La estrategia de Nike frente a un mercado cambiante y competitivo
Federico Tórtora, director general de Southbay, empresa encargada de la distribución oficial de Nike en Argentina y Uruguay, ofrece una visión alentadora sobre el futuro de la marca, aun cuando el contexto actual presenta varios desafíos. A pesar de las dificultades propias del mercado local, Tórtora mantiene una postura optimista, subrayando la importancia de la competencia y la innovación como ejes para el crecimiento.

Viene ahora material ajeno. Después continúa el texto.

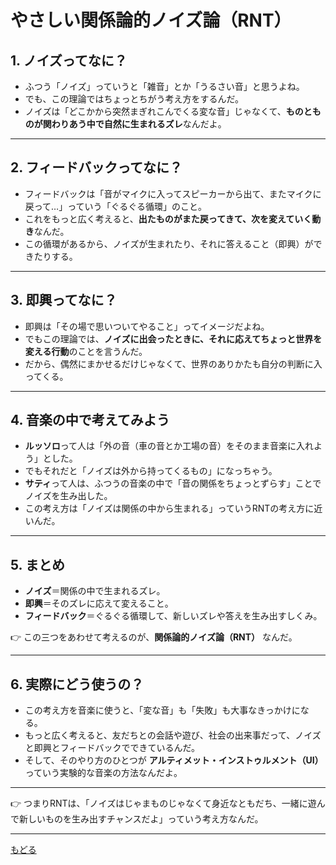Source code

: # やさしい関係論的ノイズ論（RNT）

## 1. ノイズってなに？
- ふつう「ノイズ」っていうと「雑音」とか「うるさい音」と思うよね。  
- でも、この理論ではちょっとちがう考え方をするんだ。  
- ノイズは「どこかから突然まぎれこんでくる変な音」じゃなくて、**ものとものが関わりあう中で自然に生まれるズレ**なんだよ。  

---

## 2. フィードバックってなに？
- フィードバックは「音がマイクに入ってスピーカーから出て、またマイクに戻って…」っていう「ぐるぐる循環」のこと。  
- これをもっと広く考えると、**出たものがまた戻ってきて、次を変えていく動き**なんだ。  
- この循環があるから、ノイズが生まれたり、それに答えること（即興）ができたりする。  

---

## 3. 即興ってなに？
- 即興は「その場で思いついてやること」ってイメージだよね。  
- でもこの理論では、**ノイズに出会ったときに、それに応えてちょっと世界を変える行動**のことを言うんだ。  
- だから、偶然にまかせるだけじゃなくて、世界のありかたも自分の判断に入ってくる。  

---

## 4. 音楽の中で考えてみよう
- **ルッソロ**って人は「外の音（車の音とか工場の音）をそのまま音楽に入れよう」とした。  
- でもそれだと「ノイズは外から持ってくるもの」になっちゃう。  
- **サティ**って人は、ふつうの音楽の中で「音の関係をちょっとずらす」ことでノイズを生み出した。  
- この考え方は「ノイズは関係の中から生まれる」っていうRNTの考え方に近いんだ。  

---

## 5. まとめ
- **ノイズ**＝関係の中で生まれるズレ。  
- **即興**＝そのズレに応えて変えること。  
- **フィードバック**＝ぐるぐる循環して、新しいズレや答えを生み出すしくみ。  

👉 この三つをあわせて考えるのが、**関係論的ノイズ論（RNT）** なんだ。  

---

## 6. 実際にどう使うの？
- この考え方を音楽に使うと、「変な音」も「失敗」も大事なきっかけになる。  
- もっと広く考えると、友だちとの会話や遊び、社会の出来事だって、ノイズと即興とフィードバックでできているんだ。  
- そして、そのやり方のひとつが **アルティメット・インストゥルメント（UI）** っていう実験的な音楽の方法なんだよ。  

---

👉 つまりRNTは、「ノイズはじゃまものじゃなくて身近なともだち、一緒に遊んで新しいものを生み出すチャンスだよ」っていう考え方なんだ。

---  

  [もどる](00-index.md)
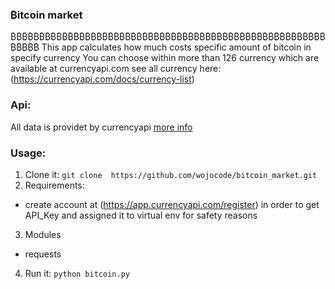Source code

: ### ₿itcoin market
₿₿₿₿₿₿₿₿₿₿₿₿₿₿₿₿₿₿₿₿₿₿₿₿₿₿₿₿₿₿₿₿₿₿₿₿₿₿₿₿₿₿₿₿₿₿₿₿₿₿₿₿₿₿₿₿₿₿₿₿
This app calculates how much costs specific amount of bitcoin in specify currency 
You can choose within more than 126 currency which are available at currencyapi.com
see all currency here: (https://currencyapi.com/docs/currency-list)

### Api:
All data is providet by currencyapi [more info](https://currencyapi.com/ "currency Api") 

### Usage:

1. Clone it:
`git clone  https://github.com/wojocode/bitcoin_market.git`
2. Requirements:
- create account at (https://app.currencyapi.com/register) in order to get API_Key and assigned it to virtual env for safety reasons
3. Modules
- requests
4. Run it:
`python bitcoin.py`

La competencia en el sector deportivo siempre ha sido intensa, pero en Argentina se ha intensificado debido a la apertura de importaciones y la evolución del tipo de cambio. Las marcas locales enfrentan no solo a competidores tradicionales sino también a nuevas propuestas que ingresan al mercado. Además, la posibilidad que tienen los consumidores argentinos de comprar productos deportivos más baratos en países vecinos como Chile o Estados Unidos, genera un desafío adicional para la industria nacional.
Sin embargo, Tórtora sostiene que la competencia es saludable. “Cuantas más opciones tenga el consumidor, mejor para todos”, asegura. Esto demuestra una apuesta clara por mantener una presencia fuerte y diversificada para satisfacer las diferentes demandas de los clientes.
Inversión constante y expansión territorial
Una de las piedras angulares en la estrategia de Nike para el crecimiento en estos mercados es la apertura de nuevos locales físicos. En Argentina, la compañía posee actualmente 14 tiendas propias bajo dos formatos distintos: Rise, con establecimientos más grandes y emblemáticos como el de Unicenter, y Unite, que son espacios más compactos y focalizados como el de TOM. A esto se suman cuatro franquicias en ciudades estratégicas como Mendoza, Córdoba, Tucumán y la emblemática Avenida Santa Fe en Buenos Aires.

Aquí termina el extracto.